Stop micromanaging your AI, one prompt at a time. Instead, design the loops that prompt it autonomously. That’s the core insight behind Loop Engineering, a concept that went viral last week thanks to observations from three independent software leaders. Boris Cherny (Claude Code) confessed he no longer manually prompts Claude—he writes loops that tell the AI what to do next. Peter Steinberger (OpenClaw) amplified this, tweeting that you shouldn’t prompt your coding agent, you should design the loops that prompt it. That post hit 8.3 million views. Then Google’s Addy Osmani codified the movement, naming it “Loop Engineering” and tying the threads together in a blog post. Now, the Loop Engineering Orange Book—a free, 32‑page open‑source guide—gives you a structured playbook to build such systems.
This isn’t another buzzword. It’s the logical next layer atop existing “engineering” disciplines. Prompt engineering optimizes your input to a single call. Context engineering manages what information the model sees. Harness engineering configures a single agent’s tools, permissions, and failure modes. Loop engineering sits above all of them: it orchestrates agents that run in cycles, wake themselves up, and adapt based on past outcomes. The trajectory is clear—you move further away from manual labor and closer to designing autonomous systems that work while you sleep.

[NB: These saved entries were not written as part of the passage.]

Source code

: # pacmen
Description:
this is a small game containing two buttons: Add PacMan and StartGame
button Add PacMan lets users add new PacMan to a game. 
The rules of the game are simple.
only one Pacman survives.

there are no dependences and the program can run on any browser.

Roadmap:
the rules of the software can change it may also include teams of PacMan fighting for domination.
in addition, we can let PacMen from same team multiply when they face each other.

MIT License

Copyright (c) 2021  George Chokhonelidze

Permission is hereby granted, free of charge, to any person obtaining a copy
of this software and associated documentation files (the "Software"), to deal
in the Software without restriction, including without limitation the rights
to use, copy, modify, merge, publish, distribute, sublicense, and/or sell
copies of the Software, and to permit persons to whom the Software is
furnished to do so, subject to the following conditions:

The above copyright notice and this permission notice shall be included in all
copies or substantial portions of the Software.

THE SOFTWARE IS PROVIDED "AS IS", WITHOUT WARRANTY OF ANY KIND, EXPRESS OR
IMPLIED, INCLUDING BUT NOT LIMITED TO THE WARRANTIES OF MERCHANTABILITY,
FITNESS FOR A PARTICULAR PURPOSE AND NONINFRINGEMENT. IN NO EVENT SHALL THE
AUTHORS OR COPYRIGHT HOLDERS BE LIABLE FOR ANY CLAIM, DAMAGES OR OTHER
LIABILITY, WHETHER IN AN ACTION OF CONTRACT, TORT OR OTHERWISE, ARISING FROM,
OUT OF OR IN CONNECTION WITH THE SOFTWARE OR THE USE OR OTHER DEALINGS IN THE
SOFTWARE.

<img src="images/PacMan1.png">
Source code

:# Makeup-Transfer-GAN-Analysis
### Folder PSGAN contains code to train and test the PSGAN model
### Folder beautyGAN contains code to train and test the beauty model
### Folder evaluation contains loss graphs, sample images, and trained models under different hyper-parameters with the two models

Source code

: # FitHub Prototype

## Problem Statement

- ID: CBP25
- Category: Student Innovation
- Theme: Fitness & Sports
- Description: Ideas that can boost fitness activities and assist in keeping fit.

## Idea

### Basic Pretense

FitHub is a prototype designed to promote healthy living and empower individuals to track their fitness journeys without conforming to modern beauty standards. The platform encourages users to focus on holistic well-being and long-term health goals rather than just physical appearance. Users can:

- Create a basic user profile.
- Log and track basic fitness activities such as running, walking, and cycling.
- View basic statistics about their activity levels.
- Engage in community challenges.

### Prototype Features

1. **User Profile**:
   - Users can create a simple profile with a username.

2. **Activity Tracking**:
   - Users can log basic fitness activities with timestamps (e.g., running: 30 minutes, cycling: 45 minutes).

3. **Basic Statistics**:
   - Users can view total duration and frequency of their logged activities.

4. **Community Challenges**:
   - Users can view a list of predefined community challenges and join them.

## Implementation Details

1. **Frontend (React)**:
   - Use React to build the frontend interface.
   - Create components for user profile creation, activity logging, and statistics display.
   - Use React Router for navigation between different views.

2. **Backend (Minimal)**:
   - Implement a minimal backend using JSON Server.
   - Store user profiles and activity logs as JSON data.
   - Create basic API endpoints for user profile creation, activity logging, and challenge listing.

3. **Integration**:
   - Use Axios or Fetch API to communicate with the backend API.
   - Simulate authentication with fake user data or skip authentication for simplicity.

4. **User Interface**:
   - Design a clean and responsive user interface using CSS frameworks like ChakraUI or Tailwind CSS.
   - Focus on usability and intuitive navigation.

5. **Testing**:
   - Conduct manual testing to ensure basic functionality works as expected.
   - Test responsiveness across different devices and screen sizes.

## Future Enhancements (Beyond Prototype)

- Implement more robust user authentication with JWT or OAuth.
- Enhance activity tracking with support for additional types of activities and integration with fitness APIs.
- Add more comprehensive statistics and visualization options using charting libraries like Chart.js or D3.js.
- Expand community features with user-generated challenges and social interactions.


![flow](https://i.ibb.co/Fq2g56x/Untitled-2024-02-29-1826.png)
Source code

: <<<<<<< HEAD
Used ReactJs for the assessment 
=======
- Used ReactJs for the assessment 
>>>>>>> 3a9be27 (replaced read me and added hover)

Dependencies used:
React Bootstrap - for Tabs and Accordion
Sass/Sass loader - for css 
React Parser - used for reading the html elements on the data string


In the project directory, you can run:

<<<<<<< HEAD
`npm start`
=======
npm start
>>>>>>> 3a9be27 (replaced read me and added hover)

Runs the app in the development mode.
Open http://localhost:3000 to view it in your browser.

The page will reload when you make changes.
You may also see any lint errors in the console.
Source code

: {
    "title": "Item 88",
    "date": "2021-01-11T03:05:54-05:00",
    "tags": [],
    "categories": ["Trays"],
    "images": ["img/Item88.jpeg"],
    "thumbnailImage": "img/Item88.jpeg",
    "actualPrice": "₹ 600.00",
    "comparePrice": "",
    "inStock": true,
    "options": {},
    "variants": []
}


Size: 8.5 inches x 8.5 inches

A loop spins through five fundamental actions: Discover → Deliver → Verify → Record → Decide next. Addy’s example is a morning routine that reads yesterday’s CI failures, open issues, and recent commits. It delegates a fix to one agent, then brings in a second agent to review that work against test suites and coding standards. Approved changes trigger a PR and update tickets. All progress is written to a persistent markdown file, so the loop resumes where it left off. The key difference from a cron job is threefold: the system self‑triggers, remembers state across runs, and dynamically decides next actions based on results.
The most critical design principle is baked into that example: the AI that writes the code cannot be the one that judges it. A single agent evaluating its own output is almost always too confident—it wants to please. The solution is to split responsibility: one agent (or model) generates, a second agent (specifically tuned to be skeptical) evaluates. In Claude Code, the /goal command embodies this. You define a verifiable completion condition; after each attempt, an independent lightweight model checks whether the condition is met. If not, the loop continues. This separation of generation and evaluation is the engine that makes autonomous loops reliable.
Loop engineering isn’t just for coding—it’s a pattern for any repetitive cognitive task. Consider a customer support loop that discovers unresolved tickets, drafts responses, validates them against knowledge base articles, and escalates only the edge cases. Or a content moderation pipeline that scans posts, flags violations, and iteratively refines its own filters. The same five‑action skeleton applies across domains, with the same need for persistent memory and multi‑agent verification.
Yet the approach faces real challenges. First, cost: running multiple agent cycles, especially with evaluation steps, can quickly burn tokens. Second, reliability: a poorly designed loop can amplify errors, endlessly fixating on the wrong issue. Third, safety: autonomous loops need guardrails to prevent unintended actions (e.g., making changes you didn’t authorize). The Orange Book addresses these head‑on with patterns like bounded retry limits, human‑in‑the‑loop checkpoints, and gradual delegation.
The shift from prompting to loop design mirrors the transition from writing assembly to using high‑level languages. Prompts are micro‑operations; loops are abstractions that handle state, control flow, and error recovery. As agents become cheaper and more capable, this abstraction becomes inevitable. The question isn’t whether you’ll adopt loop engineering—it’s whether you start now while the patterns are still being written.
The Orange Book is meant to be a living document—community contributions are encouraged on GitHub. Start by identifying one task you currently perform manually with an AI: a daily code review, a weekly report generation, a recurring data cleanup. Map it to the five actions. Build a simple prototype with two agents and a flat file for memory. Then iterate. The best way to learn loop engineering isn’t to read about it—it’s to design a loop that teaches you.